Your copy should contain exactly the lines from the start of the material through the line containing "[Sizing](sizing.md)", and no pictures.
##### Records for this exercise #####
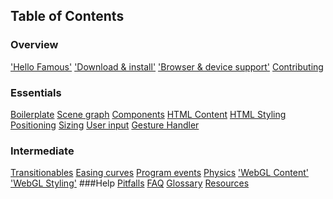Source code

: ## Table of Contents

### Overview
['Hello Famous'](hello-famous.md)
['Download & install'](download-and-install.md)
['Browser & device support'](browser-and-device-support.md)
[Contributing](contributing.md)
### Essentials
[Boilerplate](boilerplate.md)
[Scene graph](scene-graph.md)
[Components](components.md)
[HTML Content](displaying-content.md)
[HTML Styling](styling-content.md)
[Positioning](positioning.md)
[Sizing](sizing.md)
[User input](user-input.md)
[Gesture Handler](gesture-handler.md)
### Intermediate
[Transitionables](transitionables.md)
[Easing curves](easing-curves.md)
[Program events](program-events.md)
[Physics](physics.md)
['WebGL Content'](webgl-content.md)
['WebGL Styling'](webgl-styling.md)
###Help
[Pitfalls](pitfalls.md)
[FAQ](faq.md)
[Glossary](glossary.md)
[Resources](resources.md)

<!-- _config.yml file 
title: Guides | Famous Platform
navigation:
  -
    name: Overview
    children:
      -
        name: 'Hello Famous'
        path: hello-famous
        next: 'Download & install'
        nextPath: download-and-install
        children:
      -
        name: 'Download & install'
        path: download-and-install
        previous: 'Hello Famous'
        previousPath: hello-famous
        next: 'Browser & device support'
        nextPath: browser-and-device-support
        children:
      -
        name: 'Browser & device support'
        path: browser-and-device-support
        previous: 'Download & install'
        previousPath: download-and-install
        next: Contributing
        nextPath: contributing
        children:
      -
        name: Contributing
        path: contributing
        previous: 'Browser & device support'
        previousPath: browser-and-device-support
        next: Boilerplate
        nextPath: boilerplate
        children:
  -
    name: Essentials
    children:
      -
        name: Boilerplate
        path: boilerplate
        previous: Contributing
        previousPath: contributing
        next: Scene graph
        nextPath: scene-graph
        children:
      -
        name: Scene graph
        path: scene-graph
        previous: Boilerplate
        previousPath: boilerplate
        next: Components
        nextPath: components
        children:
      -
        name: Components
        path: components
        previous: Boilerplate
        previousPath: boilerplate
        next: Displaying content
        nextPath: 'displaying-content'
        children:
      -
        name: HTML Content
        path: 'displaying-content'
        previous: Components
        previousPath: components
        next: Styling content
        nextPath: 'styling-content'
        children:
      -
        name: HTML Styling
        path: 'styling-content'
        previous: Displaying content
        previousPath: 'displaying-content'
        next: Positioning
        nextPath: 'positioning'
        children:
      -
        name: Positioning
        path: 'positioning'
        previous: Styling content
        previousPath: 'styling-content'
        next: Sizing
        nextPath: 'sizing'
        children:
      -
        name: Sizing
        path: 'sizing'
        previous: Positioning
        previousPath: 'positioning'
        next: User input
        nextPath: 'user-input'
        children:
      -
        name: User input
        path: 'user-input'
        previous: Sizing
        previousPath: 'sizing'
        next: Gesture Handler
        nextPath: 'gesture-handler'
        children:
      -
        name: Gesture Handler
        path: 'gesture-handler'
        previous: User input
        previousPath: 'user-input'
        next: 'Animation: Transitionables'
        nextPath: 'transitionables'
        children:
  -
    name: Intermediate
    children:
      -
        name: Animation
        children:
          -
            name: Transitionables
            path: 'transitionables'
          -
            name: Easing curves
            path: 'easing-curves'
      -
        name: Program events
        path: 'program-events'
        previous: 'Animation: Easing curves'
        previousPath: 'easing-curves'
        next: Physics
        nextPath: 'physics'
        children: ~
      -
        name: Physics
        path: 'physics'
        previous: Program Events
        previousPath: 'program-events'
        next: 'WebGL Content'
        nextPath: 'webgl-content'
        children: ~
      -
        name: 'WebGL Content'
        path: 'webgl-content'
        previous: Program Events
        previousPath: 'program-events'
        next: 'WebGL Styling'
        nextPath: 'webgl-styling'
      -
        name: 'WebGL Styling'
        path: 'webgl-styling'
        previous: WebGL Content
        previousPath: 'webgl-content'
  -
    lessons: Lessons
  -
    name: Help
    children:
      -
        name: Pitfalls
        path: 'pitfalls'
        next: FAQ
        nextPath: 'faq'
        children: ~
      -
        name: FAQ
        path: 'faq'
        previous: Pitfalls
        previousPath: 'pitfalls'
        next: Glossary
        nextPath: glossary
        children: ~
  -
    name: Glossary
    path: glossary
    previous: FAQ
    previousPath:
    next: Resources
    nextPath: resources
    children: ~
  -
    name: Resources
    path: resources
    previous: Glossary
    previousPath: glossary
    children: ~

lessons:
  -
    title: Carousel
    navigation:
      -
        name: Welcome
        path: index
      -
        name: Getting Started
        path: GettingStarted
      -
        name: Hello Famous
        path: HelloFamous
      -
        name: Architecture
        path: Architecture
      -
        name: Layout
        path: Layout
      -
        name: Organizing Code
        path: OrganizingCode
      -
        name: Arrows
        path: Arrows
      -
        name: Dots
        path: Dots
      -
        name: Pager
        path: Pager
      -
        name: Animating with Physics
        path: AnimatingWithPhysics
      -
        name: User Interaction
        path: UserInteraction
      -
        name: Finish
        path: Finish
  -
    title: Twitterus
    navigation:
      -
        name: Welcome
        path: index
      -
        name: Getting Started
        path: GettingStarted
      -
        name: Creating an App
        path: CreatingAnApp
      -
        name: Architecture
        path: Architecture
      -
        name: Layout
        path: Layout
      -
        name: Header
        path: Header
      -
        name: Footer
        path: Footer
      -
        name: Swapper
        path: Swapper
      -
        name: User Interaction
        path: UserInteraction
      -
        name: Animation
        path: Animation
      -
        name: Finish
        path: Finish
  -
    title: Mixed Mode
    navigation:
      -
        name: Intro
        path: index
      -
        name: Using Meshes
        path: UsingMeshes
      -
        name: 'Lights, Camera, Action'
        path: LightsCameraAction
      -
        name: Mixing Modes
        path: MixingModes
      -
        name: Organizing Our Scene
        path: OrganizingOurScene
      -
        name: Importing The Model
        path: ImportingTheModel
      -
        name: The Iframe Screen
        path: TheIframeScreen
      -
        name: Details Details
        path: DetailsDetails
      -
        name: Finish
        path: Finish
  # -
  #   title: Visa Black
  #   navigation:
  #     -
  #       name: Welcome
  #       path: index
  #     -
  #       name: Getting Started
  #       path: GettingStarted
  #     -
  #       name: What's Included
  #       path: WhatsIncluded
  #     -
  #       name: Architecture
  #       path: Architecture
  #     -
  #       name: The Banner
  #       path: Banner
  #     -
  #       name: Text
  #       path: Text
  #     -
  #       name: Card
  #       path: Card
  #     -
  #       name: Info Section
  #       path: InfoSection
  #     -
  #       name: Timeline
  #       path: Timeline
  #     -
  #       name: User Interaction
  #       path: UserInteraction
  #     -
  #       name: Finish
  #       path: Finish
  # -
  #   title: 'Embedding Projects'
  #   navigation:
     # -
     #   name: Welcome
     #   path: index
     # -
     #   name: Getting Started
     #   path: GettingStarted
     # -
     #   name: Adding Containers
     #   path: AddingContainers
     # -
     #   name: Embedding Containers
     #   path: EmbeddingContainers
     # -
     #   name: Finish
     #   path: Finish
-->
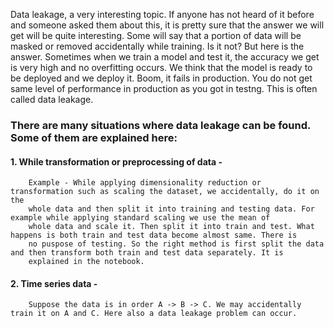 Data leakage, a very interesting topic. If anyone has not heard of it before and someone asked them about this, it is pretty sure that the 
answer we will get will be quite interesting. Some will say that a portion of data will be masked or removed accidentally while training.
Is it not? But here is the answer.
Sometimes when we train a model and test it, the accuracy we get is very high and no overfitting occurs. We think that the model is ready 
to be deployed and we deploy it. Boom, it fails in production. You do not get same level of performance in production as you got in testng.
This is often called data leakage.

### There are many situations where data leakage can be found. Some of them are explained here: 
#### 1. While transformation or preprocessing of data - 
        Example - While applying dimensionality reduction or transformation such as scaling the dataset, we accidentally, do it on the 
        whole data and then split it into training and testing data. For example while applying standard scaling we use the mean of
        whole data and scale it. Then split it into train and test. What happens is both train and test data become almost same. There is 
        no puspose of testing. So the right method is first split the data and then transform both train and test data separately. It is 
        explained in the notebook.
        
        
#### 2. Time series data -
        Suppose the data is in order A -> B -> C. We may accidentally train it on A and C. Here also a data leakage problem can occur.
#####
■ **Written answer**
Source code

: ## Table of Contents

### Overview
['Hello Famous'](hello-famous.md)
['Download & install'](download-and-install.md)
['Browser & device support'](browser-and-device-support.md)
[Contributing](contributing.md)
### Essentials
[Boilerplate](boilerplate.md)
[Scene graph](scene-graph.md)
[Components](components.md)
[HTML Content](displaying-content.md)
[HTML Styling](styling-content.md)
[Positioning](positioning.md)
[Sizing](sizing.md)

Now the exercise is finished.